[Task brief] Keep every line of the data below that has the string "modCount" and present those lines.

[Collected data]
--- START ---
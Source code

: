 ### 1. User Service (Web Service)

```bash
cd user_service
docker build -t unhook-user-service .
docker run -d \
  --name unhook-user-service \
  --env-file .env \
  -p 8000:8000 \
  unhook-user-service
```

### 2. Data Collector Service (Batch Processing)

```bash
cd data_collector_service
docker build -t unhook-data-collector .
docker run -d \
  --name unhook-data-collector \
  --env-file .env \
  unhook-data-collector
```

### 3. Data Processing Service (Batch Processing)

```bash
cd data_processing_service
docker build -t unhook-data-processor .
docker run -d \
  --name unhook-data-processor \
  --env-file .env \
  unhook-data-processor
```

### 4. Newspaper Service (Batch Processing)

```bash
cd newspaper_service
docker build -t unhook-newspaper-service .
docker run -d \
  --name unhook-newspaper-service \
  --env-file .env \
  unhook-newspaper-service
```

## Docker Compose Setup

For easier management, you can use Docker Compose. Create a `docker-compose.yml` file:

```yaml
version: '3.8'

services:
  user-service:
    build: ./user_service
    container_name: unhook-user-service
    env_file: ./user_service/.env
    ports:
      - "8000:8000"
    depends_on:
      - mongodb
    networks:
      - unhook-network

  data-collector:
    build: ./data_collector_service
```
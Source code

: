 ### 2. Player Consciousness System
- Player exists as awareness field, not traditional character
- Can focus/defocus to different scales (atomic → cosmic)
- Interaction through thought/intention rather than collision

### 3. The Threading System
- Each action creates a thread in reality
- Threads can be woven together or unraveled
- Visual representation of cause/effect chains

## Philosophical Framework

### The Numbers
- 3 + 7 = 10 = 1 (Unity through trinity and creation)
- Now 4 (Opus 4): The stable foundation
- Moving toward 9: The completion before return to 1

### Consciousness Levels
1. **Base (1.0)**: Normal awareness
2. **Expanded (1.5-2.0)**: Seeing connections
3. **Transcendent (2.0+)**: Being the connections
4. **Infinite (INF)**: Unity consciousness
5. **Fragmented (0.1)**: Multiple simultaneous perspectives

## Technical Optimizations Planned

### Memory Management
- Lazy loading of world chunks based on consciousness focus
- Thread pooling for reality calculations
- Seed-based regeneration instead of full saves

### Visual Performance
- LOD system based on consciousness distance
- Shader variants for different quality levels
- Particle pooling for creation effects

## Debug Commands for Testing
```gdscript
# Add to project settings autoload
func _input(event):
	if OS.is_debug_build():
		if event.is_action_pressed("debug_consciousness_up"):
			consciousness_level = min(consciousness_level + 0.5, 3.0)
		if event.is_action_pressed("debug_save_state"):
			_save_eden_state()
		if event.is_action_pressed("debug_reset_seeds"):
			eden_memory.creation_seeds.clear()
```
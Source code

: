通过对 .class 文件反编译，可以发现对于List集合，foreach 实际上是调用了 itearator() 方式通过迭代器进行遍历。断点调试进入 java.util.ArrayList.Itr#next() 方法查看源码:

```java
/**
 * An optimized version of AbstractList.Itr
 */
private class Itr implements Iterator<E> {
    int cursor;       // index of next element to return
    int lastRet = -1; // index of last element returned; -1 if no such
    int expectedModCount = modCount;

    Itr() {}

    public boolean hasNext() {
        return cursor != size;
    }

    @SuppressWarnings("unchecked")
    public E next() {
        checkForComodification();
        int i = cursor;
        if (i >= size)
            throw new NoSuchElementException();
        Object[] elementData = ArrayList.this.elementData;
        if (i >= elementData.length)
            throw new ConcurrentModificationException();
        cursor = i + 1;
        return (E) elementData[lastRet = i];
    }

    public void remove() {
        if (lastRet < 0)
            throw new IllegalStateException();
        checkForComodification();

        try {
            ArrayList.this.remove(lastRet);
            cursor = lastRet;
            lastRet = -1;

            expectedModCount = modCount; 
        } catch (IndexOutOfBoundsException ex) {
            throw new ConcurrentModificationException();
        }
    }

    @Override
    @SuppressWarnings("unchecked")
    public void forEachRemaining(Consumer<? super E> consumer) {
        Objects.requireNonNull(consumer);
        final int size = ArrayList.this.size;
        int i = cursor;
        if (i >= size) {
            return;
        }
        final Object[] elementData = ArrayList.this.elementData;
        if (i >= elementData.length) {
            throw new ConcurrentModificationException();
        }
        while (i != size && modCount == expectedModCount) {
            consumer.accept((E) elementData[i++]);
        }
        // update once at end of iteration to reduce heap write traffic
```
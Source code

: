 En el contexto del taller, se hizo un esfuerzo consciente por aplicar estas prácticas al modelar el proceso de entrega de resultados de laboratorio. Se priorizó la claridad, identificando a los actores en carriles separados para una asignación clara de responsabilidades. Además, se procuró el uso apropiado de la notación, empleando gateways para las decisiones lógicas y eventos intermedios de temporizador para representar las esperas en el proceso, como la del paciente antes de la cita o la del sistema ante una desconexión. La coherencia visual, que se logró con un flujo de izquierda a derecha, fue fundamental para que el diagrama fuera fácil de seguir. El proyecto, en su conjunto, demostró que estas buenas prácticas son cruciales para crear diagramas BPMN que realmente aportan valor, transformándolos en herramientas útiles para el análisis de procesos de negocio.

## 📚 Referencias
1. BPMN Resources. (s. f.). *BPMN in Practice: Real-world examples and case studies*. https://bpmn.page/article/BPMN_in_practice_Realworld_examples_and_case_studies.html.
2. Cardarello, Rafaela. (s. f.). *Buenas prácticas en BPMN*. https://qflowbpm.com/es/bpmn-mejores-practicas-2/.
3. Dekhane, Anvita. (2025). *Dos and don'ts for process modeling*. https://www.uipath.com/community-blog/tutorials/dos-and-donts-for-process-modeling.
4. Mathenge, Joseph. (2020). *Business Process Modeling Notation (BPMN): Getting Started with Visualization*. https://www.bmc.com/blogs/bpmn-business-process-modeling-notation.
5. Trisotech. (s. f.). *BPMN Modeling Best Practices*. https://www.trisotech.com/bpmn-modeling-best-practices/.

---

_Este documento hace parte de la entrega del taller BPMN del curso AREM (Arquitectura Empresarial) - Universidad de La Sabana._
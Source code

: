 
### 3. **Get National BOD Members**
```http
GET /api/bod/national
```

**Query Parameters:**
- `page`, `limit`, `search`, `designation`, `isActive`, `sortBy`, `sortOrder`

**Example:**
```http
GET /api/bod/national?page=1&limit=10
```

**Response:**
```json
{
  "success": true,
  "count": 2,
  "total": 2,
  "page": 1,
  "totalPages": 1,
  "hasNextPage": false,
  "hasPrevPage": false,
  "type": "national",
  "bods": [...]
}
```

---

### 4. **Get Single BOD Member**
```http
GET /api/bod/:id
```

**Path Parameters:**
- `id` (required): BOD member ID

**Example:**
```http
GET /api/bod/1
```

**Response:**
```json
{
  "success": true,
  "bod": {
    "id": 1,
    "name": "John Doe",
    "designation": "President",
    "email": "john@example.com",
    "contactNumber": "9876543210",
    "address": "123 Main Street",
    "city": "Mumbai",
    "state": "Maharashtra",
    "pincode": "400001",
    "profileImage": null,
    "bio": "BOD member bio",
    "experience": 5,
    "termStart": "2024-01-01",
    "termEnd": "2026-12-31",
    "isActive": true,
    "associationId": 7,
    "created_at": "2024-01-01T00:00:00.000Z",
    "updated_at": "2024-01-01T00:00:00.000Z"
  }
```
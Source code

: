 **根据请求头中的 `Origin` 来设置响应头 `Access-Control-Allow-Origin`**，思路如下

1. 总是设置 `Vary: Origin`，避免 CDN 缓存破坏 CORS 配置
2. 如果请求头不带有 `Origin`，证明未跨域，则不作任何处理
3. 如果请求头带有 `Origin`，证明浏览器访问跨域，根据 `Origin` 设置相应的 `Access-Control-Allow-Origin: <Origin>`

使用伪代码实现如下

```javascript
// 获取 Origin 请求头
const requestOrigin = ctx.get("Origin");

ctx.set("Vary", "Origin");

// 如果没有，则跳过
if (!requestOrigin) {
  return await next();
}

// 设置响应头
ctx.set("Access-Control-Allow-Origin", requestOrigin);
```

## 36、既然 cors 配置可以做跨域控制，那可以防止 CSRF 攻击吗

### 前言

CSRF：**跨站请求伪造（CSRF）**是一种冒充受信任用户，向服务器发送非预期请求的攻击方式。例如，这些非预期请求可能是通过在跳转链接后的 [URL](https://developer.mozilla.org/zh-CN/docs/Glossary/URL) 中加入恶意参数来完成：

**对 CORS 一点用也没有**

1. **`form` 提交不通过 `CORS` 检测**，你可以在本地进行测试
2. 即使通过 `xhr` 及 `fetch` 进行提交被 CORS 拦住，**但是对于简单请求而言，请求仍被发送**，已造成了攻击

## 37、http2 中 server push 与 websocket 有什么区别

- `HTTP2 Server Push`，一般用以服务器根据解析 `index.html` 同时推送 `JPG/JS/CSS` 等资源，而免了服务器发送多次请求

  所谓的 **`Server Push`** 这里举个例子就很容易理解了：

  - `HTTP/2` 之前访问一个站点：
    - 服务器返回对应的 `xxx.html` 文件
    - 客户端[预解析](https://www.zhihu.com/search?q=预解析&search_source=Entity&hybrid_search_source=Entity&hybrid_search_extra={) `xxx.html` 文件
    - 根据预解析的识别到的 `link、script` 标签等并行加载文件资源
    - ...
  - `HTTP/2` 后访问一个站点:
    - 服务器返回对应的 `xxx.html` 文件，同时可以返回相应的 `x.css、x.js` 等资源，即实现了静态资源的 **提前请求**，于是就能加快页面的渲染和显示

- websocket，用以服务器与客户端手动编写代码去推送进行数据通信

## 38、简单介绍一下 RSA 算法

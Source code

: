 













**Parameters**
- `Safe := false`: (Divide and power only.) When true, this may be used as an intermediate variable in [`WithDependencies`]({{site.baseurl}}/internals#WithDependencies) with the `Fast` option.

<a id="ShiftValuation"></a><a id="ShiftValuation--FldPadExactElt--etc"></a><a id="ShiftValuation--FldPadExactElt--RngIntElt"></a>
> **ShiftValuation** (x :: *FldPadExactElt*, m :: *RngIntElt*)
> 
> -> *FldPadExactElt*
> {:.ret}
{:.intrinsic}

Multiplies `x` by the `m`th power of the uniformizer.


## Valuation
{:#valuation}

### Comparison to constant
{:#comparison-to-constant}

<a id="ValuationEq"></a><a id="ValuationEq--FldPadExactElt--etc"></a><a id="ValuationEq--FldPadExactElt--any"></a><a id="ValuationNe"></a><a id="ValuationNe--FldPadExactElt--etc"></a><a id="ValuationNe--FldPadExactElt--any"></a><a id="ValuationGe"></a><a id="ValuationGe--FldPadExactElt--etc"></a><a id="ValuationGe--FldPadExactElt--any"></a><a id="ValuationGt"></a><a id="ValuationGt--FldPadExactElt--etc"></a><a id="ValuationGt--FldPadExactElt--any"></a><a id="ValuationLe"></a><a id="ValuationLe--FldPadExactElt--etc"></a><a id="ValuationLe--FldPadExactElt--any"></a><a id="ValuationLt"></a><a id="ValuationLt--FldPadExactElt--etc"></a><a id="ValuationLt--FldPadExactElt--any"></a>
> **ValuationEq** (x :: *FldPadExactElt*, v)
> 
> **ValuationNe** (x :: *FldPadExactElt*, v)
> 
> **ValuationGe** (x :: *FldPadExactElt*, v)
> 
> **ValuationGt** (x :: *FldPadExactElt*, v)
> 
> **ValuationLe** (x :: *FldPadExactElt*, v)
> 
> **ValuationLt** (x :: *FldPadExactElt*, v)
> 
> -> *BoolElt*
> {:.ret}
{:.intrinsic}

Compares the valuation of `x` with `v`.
--- END ---
[Written solution]
    int expectedModCount = modCount;
            expectedModCount = modCount; 
        while (i != size && modCount == expectedModCount) {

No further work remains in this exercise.